Not to be a downer or anything, but two slightly depressing, but entirely realistic, articles about the writing life just drifted past my highly-tuned radar.
First, Tim Leffel has blistering reality-check for all aspiring traveling writers in Transitions Abroad. If you wanted to get a better idea of what kind of income you can aspire to as a fledgling writer, you could substitute the word "novelist" or "journalist" for "travel writer" in this essay.
Nobody writes to get rich. This part is particularly juicy about the economy of travel writers:
"Tom Brosnahan, who has written over 30 guidebooks for Insight, Lonely Planet, Frommer’s, and others, lays out the numbers for a guidebook writer on the site www.infoexchange.com.

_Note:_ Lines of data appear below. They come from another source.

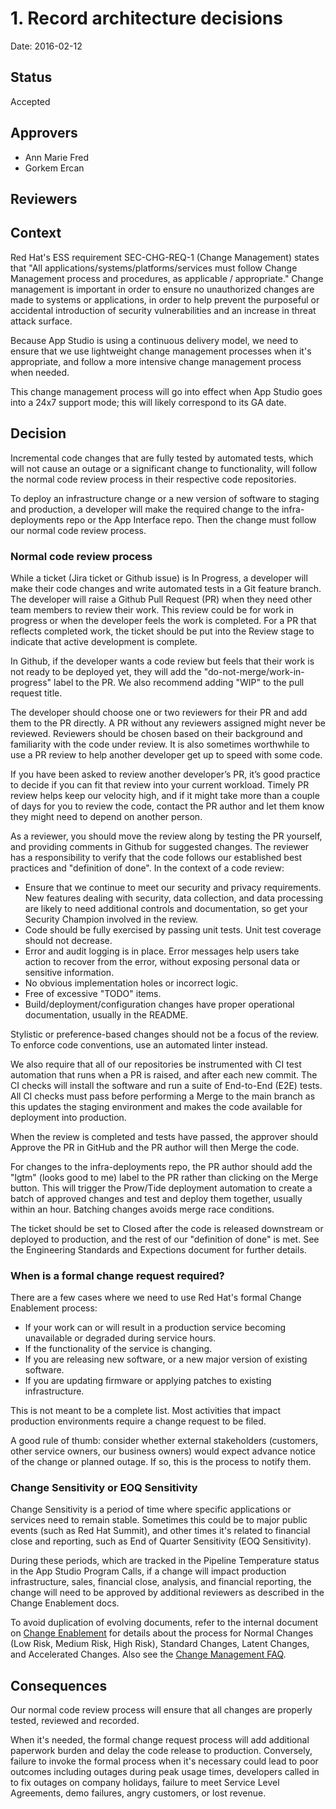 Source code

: # 1. Record architecture decisions

Date: 2016-02-12

## Status

Accepted

## Approvers

* Ann Marie Fred
* Gorkem Ercan

## Reviewers

## Context

Red Hat's ESS requirement SEC-CHG-REQ-1 (Change Management) states that "All applications/systems/platforms/services must follow Change Management process and procedures, as applicable / appropriate." Change management is important in order to ensure no unauthorized changes are made to systems or applications, in order to help prevent the purposeful or accidental introduction of security vulnerabilities and an increase in threat attack surface.

Because App Studio is using a continuous delivery model, we need to ensure that we use lightweight change management processes when it's appropriate, and follow a more intensive change management process when needed.

This change management process will go into effect when App Studio goes into a 24x7 support mode; this will likely correspond to its GA date.

## Decision

Incremental code changes that are fully tested by automated tests, which will not cause an outage or a significant change to functionality, will follow the normal code review process in their respective code repositories. 

To deploy an infrastructure change or a new version of software to staging and production, a developer will make the required change to the infra-deployments repo or the App Interface repo.  Then the change must follow our normal code review process.

### Normal code review process

While a ticket (Jira ticket or Github issue) is In Progress, a developer will make their code changes and write automated tests in a Git feature branch.  The developer will raise a Github Pull Request (PR) when they need other team members to review their work. This review could be for work in progress or when the developer feels the work is completed. For a PR that reflects completed work, the ticket should be put into the Review stage to indicate that active development is complete.

In Github, if the developer wants a code review but feels that their work is not ready to be deployed yet, they will add the "do-not-merge/work-in-progress" label to the PR. We also recommend adding "WIP" to the pull request title.

The developer should choose one or two reviewers for their PR and add them to the PR directly. A PR without any reviewers assigned might never be reviewed. Reviewers should be chosen based on their background and familiarity with the code under review. It is also sometimes worthwhile to use a PR review to help another developer get up to speed with some code.

If you have been asked to review another developer’s PR, it’s good practice to decide if you can fit that review into your current workload. Timely PR review helps keep our velocity high, and if it might take more than a couple of days for you to review the code, contact the PR author and let them know they might need to depend on another person.

As a reviewer, you should move the review along by testing the PR yourself, and providing comments in Github for suggested changes. The reviewer has a responsibility to verify that the code follows our established best practices and "definition of done". In the context of a code review:
* Ensure that we continue to meet our security and privacy requirements. New features dealing with security, data collection, and data processing are likely to need additional controls and documentation, so get your Security Champion involved in the review.
* Code should be fully exercised by passing unit tests. Unit test coverage should not decrease.
* Error and audit logging is in place. Error messages help users take action to recover from the error, without exposing personal data or sensitive information.
* No obvious implementation holes or incorrect logic.
* Free of excessive "TODO" items.
* Build/deployment/configuration changes have proper operational documentation, usually in the README.

Stylistic or preference-based changes should not be a focus of the review. To enforce code conventions, use an automated linter instead.

We also require that all of our repositories be instrumented with CI test automation that runs when a PR is raised, and after each new commit. The CI checks will install the software and run a suite of End-to-End (E2E) tests. All CI checks must pass before performing a Merge to the main branch as this updates the staging environment and makes the code available for deployment into production.

When the review is completed and tests have passed, the approver should Approve the PR in GitHub and the PR author will then Merge the code. 

For changes to the infra-deployments repo, the PR author should add the "lgtm" (looks good to me) label to the PR rather than clicking on the Merge button. This will trigger the Prow/Tide deployment automation to create a batch of approved changes and test and deploy them together, usually within an hour. Batching changes avoids merge race conditions.

The ticket should be set to Closed after the code is released downstream or deployed to production, and the rest of our "definition of done" is met. See the Engineering Standards and Expections document for further details.

### When is a formal change request required?
There are a few cases where we need to use Red Hat's formal Change Enablement process:
* If your work can or will result in a production service becoming unavailable or degraded during service hours.
* If the functionality of the service is changing.
* If you are releasing new software, or a new major version of existing software.
* If you are updating firmware or applying patches to existing infrastructure.

This is not meant to be a complete list.  Most activities that impact production environments require a change request to be filed.  

A good rule of thumb: consider whether external stakeholders (customers, other service owners, our business owners) would expect advance notice of the change or planned outage. If so, this is the process to notify them.

### Change Sensitivity or EOQ Sensitivity
Change Sensitivity is a period of time where specific applications or services need to remain stable. Sometimes this could be to major public events (such as Red Hat Summit), and other times it's related to financial close and reporting, such as End of Quarter Sensitivity (EOQ Sensitivity). 

During these periods, which are tracked in the Pipeline Temperature status in the App Studio Program Calls, if a change will impact production infrastructure, sales, financial close, analysis, and financial reporting, the change will need to be approved by additional reviewers as described in the Change Enablement docs. 

To avoid duplication of evolving documents, refer to the internal document on [Change Enablement](https://source.redhat.com/departments/it/itx/service_management_automation_platforms/change_enablement) for details about the process for Normal Changes (Low Risk, Medium Risk, High Risk), Standard Changes, Latent Changes, and Accelerated Changes.  Also see the [Change Management FAQ](https://source.redhat.com/departments/it/itx/service_management_automation_platforms/change_enablement/change_enablement_wiki/change_management_faq).

## Consequences

Our normal code review process will ensure that all changes are properly tested, reviewed and recorded.

When it's needed, the formal change request process will add additional paperwork burden and delay the code release to production.  Conversely, failure to invoke the formal process when it's necessary could lead to poor outcomes including outages during peak usage times, developers called in to fix outages on company holidays, failure to meet Service Level Agreements, demo failures, angry customers, or lost revenue.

With his calculations, a writer getting a $30,000 fee for putting a new guidebook together would spend close to a year of his or her life on the project and end up making about $6 per hour after expenses."
Then, over at Poets & Writers, editor Kevin Larimer is exploring the elusive "x-factor," the number of miss-matched, badly-conceived, and automatically rejected submissions received by the big literary sites like American Short Fiction, or a dashed-off sci-fi tale e-mailed to American Poetry Review or Conjunctions.
Thanks to The Virginia Quarterly Review blog and the Urban Muse for pointing me towards these sad but true bits of writing intelligence.